Mieszkańcy ulicy Książęcej w Jadwisinie już od kilku miesięcy zwracali uwagę, że kierowcy notorycznie przekraczają zalecaną na tej drodze prędkość. Z ulicy korzystają nie tylko jej mieszkańcy, ale także kierujący, którzy chcą skrócić sobie drogę do ulicy Szkolnej. – Z drogi tej korzystają głównie: 2 razy dziennie osoby dowożące dzieci do szkoły, autobus szkolny, goście z ośrodka wypoczynkowego, mieszkańcy ulicy Szkolnej i ulic przyległych oraz ciężarówki i szambiarki dojeżdżające do ulic Szkolnej i ulic do niej przyległych. – komentuje jeden z mieszkańców ulicy Książęcej. -To właśnie oni pędzą tą drogą z oszałamiającą prędkością, za nic mając znaki ograniczenia prędkości. Paradoksalnie mieszkańcy ulicy Książęcej, dla których przecież jest ta ulica, jeżdżą bardzo wolno, ponieważ mają świadomość problemu, jaki powoduje szybka jazda (tumany kurzu). – dodaje.

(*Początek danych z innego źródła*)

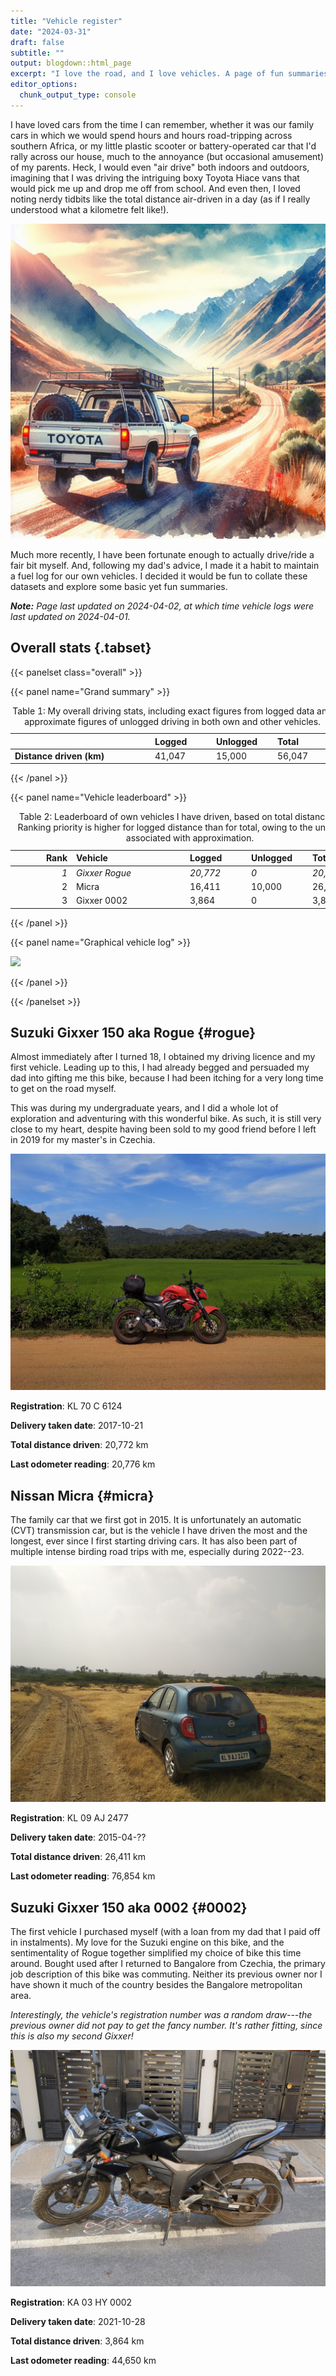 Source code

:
 ```yaml
---
title: "Vehicle register"
date: "2024-03-31"
draft: false
subtitle: ""
output: blogdown::html_page
excerpt: "I love the road, and I love vehicles. A page of fun summaries about different vehicles I've personally owned or been closely associated with. (Featured image is Bing's rendition of my dream car, a 1990s Toyota Hilux.)"
editor_options: 
  chunk_output_type: console
---
```

<script src="{{< blogdown/postref >}}index_files/kePrint/kePrint.js"></script>
<link href="{{< blogdown/postref >}}index_files/lightable/lightable.css" rel="stylesheet" />
<script src="{{< blogdown/postref >}}index_files/kePrint/kePrint.js"></script>
<link href="{{< blogdown/postref >}}index_files/lightable/lightable.css" rel="stylesheet" />





I have loved cars from the time I can remember, whether it was our family cars in which we would spend hours and hours road-tripping across southern Africa, or my little plastic scooter or battery-operated car that I'd rally across our house, much to the annoyance (but occasional amusement) of my parents. Heck, I would even "air drive" both indoors and outdoors, imagining that I was driving the intriguing boxy Toyota Hiace vans that would pick me up and drop me off from school. And even then, I loved noting nerdy tidbits like the total distance air-driven in a day (as if I really understood what a kilometre felt like!).

![](featured_hilux.jpeg)

Much more recently, I have been fortunate enough to actually drive/ride a fair bit myself. And, following my dad's advice, I made it a habit to maintain a fuel log for our own vehicles. I decided it would be fun to collate these datasets and explore some basic yet fun summaries. 

***Note:*** *Page last updated on 2024-04-02, at which time vehicle logs were last updated on 2024-04-01.*

## Overall stats {.tabset}


{{< panelset class="overall" >}}


{{< panel name="Grand summary" >}}

<table>
<caption>Table 1: My overall driving stats, including exact figures from logged data and approximate figures of unlogged driving in both own and other vehicles.</caption>
 <thead>
  <tr>
   <th style="text-align:left;">  </th>
   <th style="text-align:left;"> Logged </th>
   <th style="text-align:left;"> Unlogged </th>
   <th style="text-align:left;"> Total </th>
  </tr>
 </thead>
<tbody>
  <tr>
   <td style="text-align:left;min-width: 15em; font-weight: bold;"> Distance driven (km) </td>
   <td style="text-align:left;min-width: 6em; "> 41,047 </td>
   <td style="text-align:left;min-width: 6em; "> 15,000 </td>
   <td style="text-align:left;min-width: 6em; "> 56,047 </td>
  </tr>
</tbody>
</table>
  
{{< /panel >}}


{{< panel name="Vehicle leaderboard" >}}

<table>
<caption>Table 2: Leaderboard of own vehicles I have driven, based on total distance driven. Ranking priority is higher for logged distance than for total, owing to the uncertainty associated with approximation.</caption>
 <thead>
  <tr>
   <th style="text-align:right;"> Rank </th>
   <th style="text-align:left;"> Vehicle </th>
   <th style="text-align:left;"> Logged </th>
   <th style="text-align:left;"> Unlogged </th>
   <th style="text-align:left;"> Total </th>
  </tr>
 </thead>
<tbody>
  <tr>
   <td style="text-align:right;font-style: italic;min-width: 6em; "> 1 </td>
   <td style="text-align:left;font-style: italic;min-width: 12em; "> Gixxer Rogue </td>
   <td style="text-align:left;font-style: italic;min-width: 6em; "> 20,772 </td>
   <td style="text-align:left;font-style: italic;min-width: 6em; "> 0 </td>
   <td style="text-align:left;font-style: italic;min-width: 6em; "> 20,772 </td>
  </tr>
  <tr>
   <td style="text-align:right;min-width: 6em; "> 2 </td>
   <td style="text-align:left;min-width: 12em; "> Micra </td>
   <td style="text-align:left;min-width: 6em; "> 16,411 </td>
   <td style="text-align:left;min-width: 6em; "> 10,000 </td>
   <td style="text-align:left;min-width: 6em; "> 26,411 </td>
  </tr>
  <tr>
   <td style="text-align:right;min-width: 6em; "> 3 </td>
   <td style="text-align:left;min-width: 12em; "> Gixxer 0002 </td>
   <td style="text-align:left;min-width: 6em; "> 3,864 </td>
   <td style="text-align:left;min-width: 6em; "> 0 </td>
   <td style="text-align:left;min-width: 6em; "> 3,864 </td>
  </tr>
</tbody>
</table>
  
{{< /panel >}}


{{< panel name="Graphical vehicle log" >}}

<img src="{{< blogdown/postref >}}index_files/figure-html/unnamed-chunk-3-1.png" width="672" />

{{< /panel >}}


{{< /panelset >}}


## Suzuki Gixxer 150 aka Rogue {#rogue}

Almost immediately after I turned 18, I obtained my driving licence and my first vehicle. Leading up to this, I had already begged and persuaded my dad into gifting me this bike, because I had been itching for a very long time to get on the road myself. 

This was during my undergraduate years, and I did a whole lot of exploration and adventuring with this wonderful bike. As such, it is still very close to my heart, despite having been sold to my good friend before I left in 2019 for my master's in Czechia. 

![](rogue.jpg)

**Registration**: KL 70 C 6124

**Delivery taken date**: 2017-10-21

**Total distance driven**: 20,772 km

**Last odometer reading**: 20,776 km

## Nissan Micra {#micra}

The family car that we first got in 2015. It is unfortunately an automatic (CVT) transmission car, but is the vehicle I have driven the most and the longest, ever since I first starting driving cars. It has also been part of multiple intense birding road trips with me, especially during 2022--23.

![](micra.jpg)

**Registration**: KL 09 AJ 2477

**Delivery taken date**: 2015-04-??

**Total distance driven**: 26,411 km

**Last odometer reading**: 76,854 km

## Suzuki Gixxer 150 aka 0002 {#0002}

The first vehicle I purchased myself (with a loan from my dad that I paid off in instalments). My love for the Suzuki engine on this bike, and the sentimentality of Rogue together simplified my choice of bike this time around. Bought used after I returned to Bangalore from Czechia, the primary job description of this bike was commuting. Neither its previous owner nor I have shown it much of the country besides the Bangalore metropolitan area.

*Interestingly, the vehicle's registration number was a random draw---the previous owner did not pay to get the fancy number. It's rather fitting, since this is also my second Gixxer!*

![](0002.jpg)

**Registration**: KA 03 HY 0002

**Delivery taken date**: 2021-10-28

**Total distance driven**: 3,864 km

**Last odometer reading**: 44,650 km
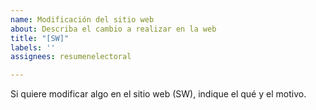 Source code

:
 ```yaml
---
name: Modificación del sitio web
about: Describa el cambio a realizar en la web
title: "[SW]"
labels: ''
assignees: resumenelectoral

---
```


Si quiere modificar algo en el sitio web (SW), indique el qué y el motivo.
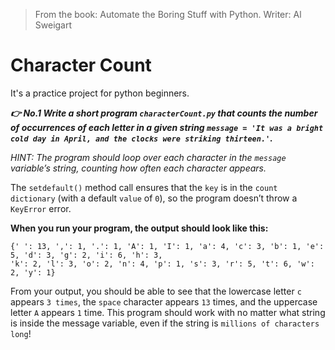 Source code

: >From the book: Automate the Boring Stuff with Python. Writer: Al Sweigart

# Character Count

It's a practice project for python beginners.

***👉 No.1 Write a short program `characterCount.py` that counts the number of occurrences of each letter in a given string `message = 'It was a bright cold day in April, and the clocks were striking thirteen.'`.***

*HINT: The program should loop over each character in the `message` variable’s string, counting how often each character appears.*
 
The `setdefault()` method call ensures that the `key` is in the `count dictionary` (with a default `value` of `0`), so the program doesn’t throw a `KeyError` error.

**When you run your program, the output should look like this:**
```
{' ': 13, ',': 1, '.': 1, 'A': 1, 'I': 1, 'a': 4, 'c': 3, 'b': 1, 'e': 5, 'd': 3, 'g': 2, 'i': 6, 'h': 3, 
'k': 2, 'l': 3, 'o': 2, 'n': 4, 'p': 1, 's': 3, 'r': 5, 't': 6, 'w': 2, 'y': 1}
```

From your output, you should be able to see that the lowercase letter `c` appears `3 times`, the `space` character appears `13` times, and the uppercase letter `A` appears `1` time. This program should work with no matter what string is inside the message variable, even if the string is `millions of characters long`!


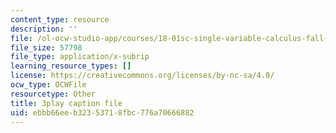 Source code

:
 ```yaml
---
content_type: resource
description: ''
file: /ol-ocw-studio-app/courses/18-01sc-single-variable-calculus-fall-2010/ebbb66eeb32353718fbc776a70666882_JXPe2J069c.vtt
file_size: 57798
file_type: application/x-subrip
learning_resource_types: []
license: https://creativecommons.org/licenses/by-nc-sa/4.0/
ocw_type: OCWFile
resourcetype: Other
title: 3play caption file
uid: ebbb66ee-b323-5371-8fbc-776a70666882
---
```

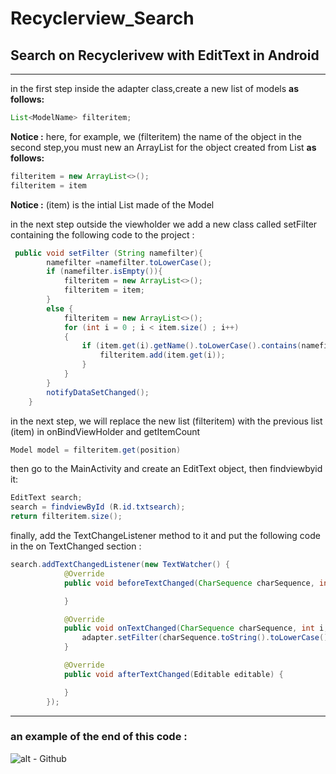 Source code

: # **Recyclerview_Search**
## Search on Recyclerivew with EditText in Android
---
in the first step inside the adapter class,create a new list of models **as follows:**
```java
List<ModelName> filteritem;
```
**Notice :** here, for example, we (filteritem) the name of the object 
in the second step,you must new an ArrayList for the object created from List **as follows:**
```java
filteritem = new ArrayList<>();
filteritem = item
```
**Notice :** (item) is the intial List made of the Model

in the next step outside the viewholder we add a new class called setFilter containing the following code to the project :
```java
 public void setFilter (String namefilter){
        namefilter =namefilter.toLowerCase();
        if (namefilter.isEmpty()){
            filteritem = new ArrayList<>();
            filteritem = item;
        }
        else {
            filteritem = new ArrayList<>();
            for (int i = 0 ; i < item.size() ; i++)
            {
                if (item.get(i).getName().toLowerCase().contains(namefilter)){
                    filteritem.add(item.get(i));
                }
            }
        }
        notifyDataSetChanged();
    }
```
in the next step, we will replace the new list (filteritem) with the previous list (item) in onBindViewHolder and getItemCount
```java
Model model = filteritem.get(position)
```
then go to the MainActivity and create an EditText object, then findviewbyid it:
```java
EditText search;
search = findviewById (R.id.txtsearch);
return filteritem.size();
```
finally, add the TextChangeListener method to it and put the following code in the on TextChanged section :
```java
search.addTextChangedListener(new TextWatcher() {
            @Override
            public void beforeTextChanged(CharSequence charSequence, int i, int i1, int i2) {

            }

            @Override
            public void onTextChanged(CharSequence charSequence, int i, int i1, int i2) {
                adapter.setFilter(charSequence.toString().toLowerCase());
            }

            @Override
            public void afterTextChanged(Editable editable) {

            }
        });
```
---
### an example of the end of this code :


![alt - Github](https://raw.githubusercontent.com/lucanicoletti/HiddenSearchWithRecyclerView/master/default_example.gif)
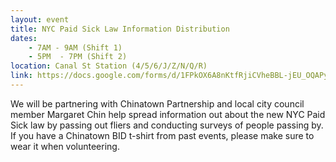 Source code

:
 ```yaml
---
layout: event
title: NYC Paid Sick Law Information Distribution
dates:
    - 7AM - 9AM (Shift 1)
    - 5PM  - 7PM (Shift 2)
location: Canal St Station (4/5/6/J/Z/N/Q/R)
link: https://docs.google.com/forms/d/1FPkOX6A8nKtfRjiCVheBBL-jEU_OQAPy8Y3h6JEytaw/viewform
---
```

We will be partnering with Chinatown Partnership and local city council member Margaret Chin help spread information out about the new NYC Paid Sick law by passing out fliers and conducting surveys of people passing by.  If you have a Chinatown BID t-shirt from past events, please make sure to wear it when volunteering. 
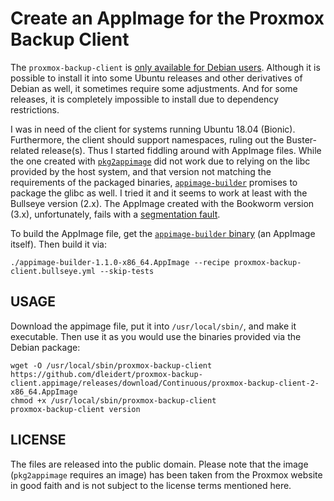 # Create an AppImage for the Proxmox Backup Client

The `proxmox-backup-client` is [only available for Debian
users](https://bugzilla.proxmox.com/show_bug.cgi?id=4788). Although it is
possible to install it into some Ubuntu releases and other derivatives of
Debian as well, it sometimes require some adjustments. And for some releases,
it is completely impossible to install due to dependency restrictions.

I was in need of the client for systems running Ubuntu 18.04 (Bionic).
Furthermore, the client should support namespaces, ruling out the
Buster-related release(s). Thus I started fiddling around with AppImage files.
While the one created with
[`pkg2appimage`](https://github.com/AppImageCommunity/pkg2appimage) did not
work due to relying on the libc provided by the host system, and that version
not matching the requirements of the packaged binaries,
[`appimage-builder`](https://github.com/AppImageCrafters/appimage-builder)
promises to package the glibc as well. I tried it and it seems to work at least
with the Bullseye version (2.x). The AppImage created with the Bookworm version
(3.x), unfortunately, fails with a [segmentation
fault](AppImageCrafters/appimage-builder#335).

To build the AppImage file, get the [`appimage-builder`
binary](https://github.com/AppImageCrafters/appimage-builder/releases/download/v1.1.0/appimage-builder-1.1.0-x86_64.AppImage)
(an AppImage itself). Then build it via:

```
./appimage-builder-1.1.0-x86_64.AppImage --recipe proxmox-backup-client.bullseye.yml --skip-tests
```

## USAGE

Download the appimage file, put it into `/usr/local/sbin/`, and make it
executable. Then use it as you would use the binaries provided via the Debian
package:

```
wget -O /usr/local/sbin/proxmox-backup-client https://github.com/dleidert/proxmox-backup-client.appimage/releases/download/Continuous/proxmox-backup-client-2-x86_64.AppImage
chmod +x /usr/local/sbin/proxmox-backup-client
proxmox-backup-client version
```

## LICENSE

The files are released into the public domain. Please note that the image
(`pkg2appimage` requires an image) has been taken from the Proxmox website in
good faith and is not subject to the license terms mentioned here.
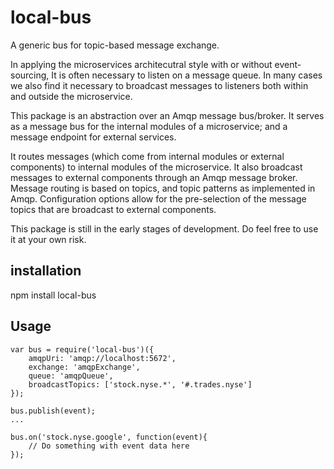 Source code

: # local-bus

A generic bus for topic-based message exchange.

In applying the microservices architecutral style with or without event-sourcing,
It is often necessary to listen on a message queue. In many cases  we also
find it necessary to broadcast messages to listeners both within and outside the
microservice.

This package is an abstraction over an Amqp message bus/broker. It serves as a 
message bus for the internal modules of a microservice; and a message endpoint
for external services.

It routes messages (which come from internal modules or external components) to 
internal modules of the microservice. It also broadcast messages to external 
components through an Amqp message broker.
Message routing is based on topics, and topic patterns as implemented in Amqp.
Configuration options allow for the pre-selection of the message topics that are 
broadcast to external components.

This package is still in the early stages of development. Do feel free to use it
at your own risk.


## installation

npm install local-bus

## Usage

```
var bus = require('local-bus')({
	amqpUri: 'amqp://localhost:5672',
	exchange: 'amqpExchange',
	queue: 'amqpQueue',
	broadcastTopics: ['stock.nyse.*', '#.trades.nyse']
});

bus.publish(event);
...

bus.on('stock.nyse.google', function(event){
	// Do something with event data here
});

``` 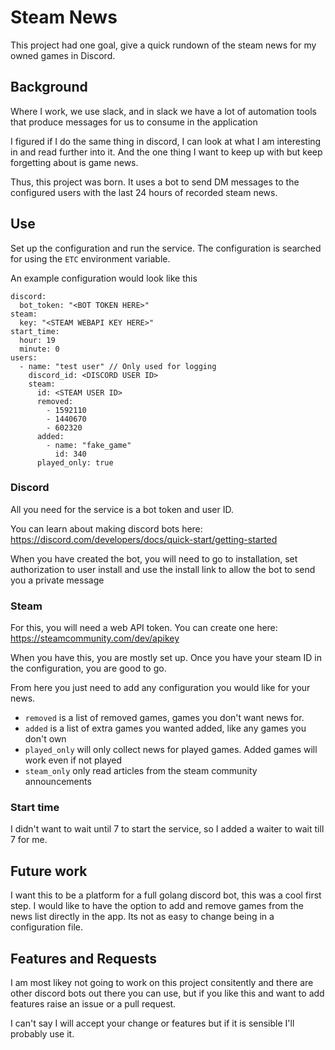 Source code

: # Steam News

This project had one goal, give a quick rundown of the steam news for my owned games in Discord.

## Background

Where I work, we use slack, and in slack we have a lot of automation tools that produce messages for us to consume in the application

I figured if I do the same thing in discord, I can look at what I am interesting in and read further into it. And the one thing I want to keep up with but keep forgetting about is game news.

Thus, this project was born. It uses a bot to send DM messages to the configured users with the last 24 hours of recorded steam news.

## Use

Set up the configuration and run the service. The configuration is searched for using the `ETC` environment variable.

An example configuration would look like this

```
discord:
  bot_token: "<BOT TOKEN HERE>"
steam:
  key: "<STEAM WEBAPI KEY HERE>"
start_time:
  hour: 19
  minute: 0
users:
  - name: "test user" // Only used for logging
    discord_id: <DISCORD USER ID>
    steam:
      id: <STEAM USER ID>
      removed:
        - 1592110
        - 1440670
        - 602320
      added:
        - name: "fake_game"
          id: 340
      played_only: true
```

### Discord

All you need for the service is a bot token and user ID.

You can learn about making discord bots here: https://discord.com/developers/docs/quick-start/getting-started

When you have created the bot, you will need to go to installation, set authorization to user install and use the install link to allow the bot to send you a private message

### Steam

For this, you will need a web API token. You can create one here: https://steamcommunity.com/dev/apikey

When you have this, you are mostly set up. Once you have your steam ID in the configuration, you are good to go.

From here you just need to add any configuration you would like for your news.
- `removed` is a list of removed games, games you don't want news for.
- `added` is a list of extra games you wanted added, like any games you don't own
- `played_only` will only collect news for played games. Added games will work even if not played
- `steam_only` only read articles from the steam community announcements

### Start time

I didn't want to wait until 7 to start the service, so I added a waiter to wait till 7 for me.

## Future work

I want this to be a platform for a full golang discord bot, this was a cool first step. I would like to have the option to add and remove games from the news list directly in the app. Its not as easy to change being in a configuration file.

## Features and Requests

I am most likey not going to work on this project consitently and there are other discord bots out there you can use, but if you like this and want to add features raise an issue or a pull request.

I can't say I will accept your change or features but if it is sensible I'll probably use it. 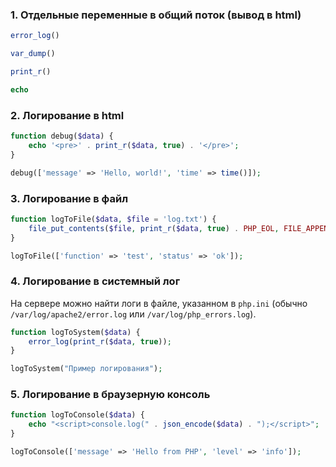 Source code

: ### 1. Отдельные переменные в общий поток (вывод в html)
```php
error_log()

var_dump()

print_r()

echo
```

### 2. Логирование в html
```php
function debug($data) {
    echo '<pre>' . print_r($data, true) . '</pre>';
}

debug(['message' => 'Hello, world!', 'time' => time()]);
```

### 3. Логирование в файл
```php
function logToFile($data, $file = 'log.txt') {
    file_put_contents($file, print_r($data, true) . PHP_EOL, FILE_APPEND);
}

logToFile(['function' => 'test', 'status' => 'ok']);
```

### 4. Логирование в системный лог
На сервере можно найти логи в файле, указанном в `php.ini` (обычно `/var/log/apache2/error.log` или `/var/log/php_errors.log`).

```php
function logToSystem($data) {
    error_log(print_r($data, true));
}

logToSystem("Пример логирования");
```

### 5. Логирование в браузерную консоль
```php
function logToConsole($data) {
    echo "<script>console.log(" . json_encode($data) . ");</script>";
}

logToConsole(['message' => 'Hello from PHP', 'level' => 'info']);
``` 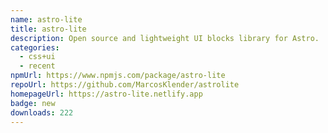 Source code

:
 ```yaml
---
name: astro-lite
title: astro-lite
description: Open source and lightweight UI blocks library for Astro.
categories:
  - css+ui
  - recent
npmUrl: https://www.npmjs.com/package/astro-lite
repoUrl: https://github.com/MarcosKlender/astrolite
homepageUrl: https://astro-lite.netlify.app
badge: new
downloads: 222
---
```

Przez lata ulica Książęca była drogą prywatną, co nie pozwalało gminie na wykonywanie jakichkolwiek inwestycji. Wiosną ubiegłego roku po dopełnieniu wszystkich formalności zakończył się proces przejęcia ulicy przez gminę, co dało możliwość podejmowania działań związanych m.in. ze zwiększeniem bezpieczeństwa na tym odcinku. Serocki urząd przygotował projekt organizacji ruchu, a wczoraj (21 kwietnia) Miejsko-Gminny Zakład Gospodarki Komunalnej w Serocku przystąpił do wdrożenia go w życie. Do końca dnia na ulicy Książęcej zostaną zamontowane dwa punktowe zwężenia jezdni tzw. szykany drogowe typu „S”, które zmuszą kierowców do zmiany toru jazdy i zachowania ostrożności. Dzięki wprowadzonemu rozwiązaniu kierujący będą musieli zdjąć nogę z gazu przejeżdżając tym odcinkiem. -Mamy nadzieję, że zaproponowane przez Urząd rozwiązanie przyniesie zakładane efekty. Jego efektywność będziemy monitorować każdego dnia. W przypadku gdyby okazało się, że wprowadzone „utrudnienia” dla kierowców są niewystarczające, podjęte zostaną dalsze działania. – informuje serocki urząd.